> **What to work on**:
Look through the data below, and copy each line that carries the word "SecurityContextHolder".
-------- Stored data
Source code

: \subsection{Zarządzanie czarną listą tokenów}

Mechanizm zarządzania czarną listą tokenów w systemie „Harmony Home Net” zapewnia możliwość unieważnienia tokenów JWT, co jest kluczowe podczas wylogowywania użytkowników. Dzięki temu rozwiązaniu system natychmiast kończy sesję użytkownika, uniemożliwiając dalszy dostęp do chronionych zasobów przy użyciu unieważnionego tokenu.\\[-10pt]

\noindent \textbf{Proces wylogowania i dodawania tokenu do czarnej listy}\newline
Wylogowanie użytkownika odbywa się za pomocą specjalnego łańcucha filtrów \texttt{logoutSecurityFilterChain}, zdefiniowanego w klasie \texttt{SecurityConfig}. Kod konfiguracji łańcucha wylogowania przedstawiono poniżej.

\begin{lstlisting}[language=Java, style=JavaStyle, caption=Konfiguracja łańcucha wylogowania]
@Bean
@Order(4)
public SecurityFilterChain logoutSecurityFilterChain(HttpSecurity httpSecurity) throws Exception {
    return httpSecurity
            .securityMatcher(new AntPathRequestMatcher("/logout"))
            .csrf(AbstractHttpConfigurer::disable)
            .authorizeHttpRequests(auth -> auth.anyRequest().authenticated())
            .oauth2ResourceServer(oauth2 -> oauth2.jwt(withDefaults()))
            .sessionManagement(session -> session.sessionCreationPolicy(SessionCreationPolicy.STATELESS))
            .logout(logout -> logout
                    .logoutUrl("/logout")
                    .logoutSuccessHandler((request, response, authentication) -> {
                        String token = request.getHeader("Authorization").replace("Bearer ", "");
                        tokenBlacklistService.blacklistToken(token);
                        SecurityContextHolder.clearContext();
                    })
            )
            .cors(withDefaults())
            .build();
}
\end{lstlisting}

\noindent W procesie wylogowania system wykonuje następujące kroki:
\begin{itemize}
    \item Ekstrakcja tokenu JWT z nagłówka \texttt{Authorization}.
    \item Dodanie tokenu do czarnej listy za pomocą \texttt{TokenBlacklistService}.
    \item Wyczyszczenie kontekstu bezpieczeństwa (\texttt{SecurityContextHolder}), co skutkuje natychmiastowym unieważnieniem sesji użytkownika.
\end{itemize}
----------------
> **Task answer**:
                        SecurityContextHolder.clearContext();
    \item Wyczyszczenie kontekstu bezpieczeństwa (\texttt{SecurityContextHolder}), co skutkuje natychmiastowym unieważnieniem sesji użytkownika.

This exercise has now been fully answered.